Work to be completed —
Below are records; reproduce exactly the lines from the one that has "[Node.js](https://nodejs.org/en/) Server-side framework" through the one that has "[SourceTree](https://www.sourcetreeapp.com/) GIT IDE", ends included, and nothing more.

★ ★ ★ ★ ★ ★ ★

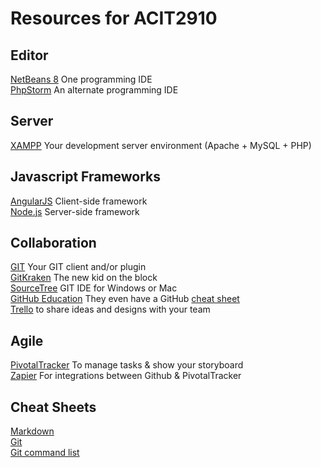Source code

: # Resources for ACIT2910

## Editor
[NetBeans 8](https://netbeans.org/downloads/) One programming IDE  
[PhpStorm](https://www.jetbrains.com/student/) An alternate programming IDE

## Server
[XAMPP](https://bitnami.com/stack/wamp) Your development server environment (Apache + MySQL + PHP)  

## Javascript Frameworks
[AngularJS](https://angularjs.org/) Client-side framework  
[Node.js](https://nodejs.org/en/) Server-side framework  

## Collaboration
[GIT](http://git-scm.com/downloads) Your GIT client and/or plugin  
[GitKraken](https://www.gitkraken.com/) The new kid on the block  
[SourceTree](https://www.sourcetreeapp.com/) GIT IDE for Windows or Mac  
[GitHub Education](https://education.github.com/)  They even have a GitHub [cheat sheet](https://education.github.com/git-cheat-sheet-education.pdf)  
[Trello](https://trello.com) to share ideas and designs with your team  

## Agile
[PivotalTracker](https://www.pivotaltracker.com/) To manage tasks & show your storyboard  
[Zapier](https://zapier.com/zapbook/github/pivotal-tracker/) For integrations between Github & PivotalTracker  

## Cheat Sheets
[Markdown](https://github.com/adam-p/markdown-here/wiki/Markdown-Cheatsheet)  
[Git](https://www.git-tower.com/blog/git-cheat-sheet/)  
[Git command list](https://git-scm.com/docs)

★ ★ ★ ★ ★ ★ ★

Your response —
[Node.js](https://nodejs.org/en/) Server-side framework  

## Collaboration
[GIT](http://git-scm.com/downloads) Your GIT client and/or plugin  
[GitKraken](https://www.gitkraken.com/) The new kid on the block  
[SourceTree](https://www.sourcetreeapp.com/) GIT IDE for Windows or Mac  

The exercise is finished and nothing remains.